--- Work instruction ---
Each entry should be transcribed exactly as written, and any picture left out.

□ □ □

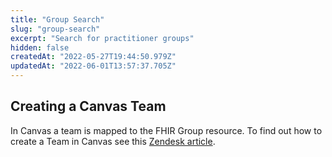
 ```yaml
---
title: "Group Search"
slug: "group-search"
excerpt: "Search for practitioner groups"
hidden: false
createdAt: "2022-05-27T19:44:50.979Z"
updatedAt: "2022-06-01T13:57:37.705Z"
---
```

## Creating a Canvas Team

In Canvas a team is mapped to the FHIR Group resource. To find out how to create a Team in Canvas see this [Zendesk article](https://canvas-medical.zendesk.com/hc/en-us/articles/360057499933-Admin-Teams).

□ □ □

--- Answer area ---
 ```yaml
---
title: "Group Search"
slug: "group-search"
excerpt: "Search for practitioner groups"
hidden: false
createdAt: "2022-05-27T19:44:50.979Z"
updatedAt: "2022-06-01T13:57:37.705Z"
---
```

## Creating a Canvas Team

In Canvas a team is mapped to the FHIR Group resource. To find out how to create a Team in Canvas see this [Zendesk article](https://canvas-medical.zendesk.com/hc/en-us/articles/360057499933-Admin-Teams).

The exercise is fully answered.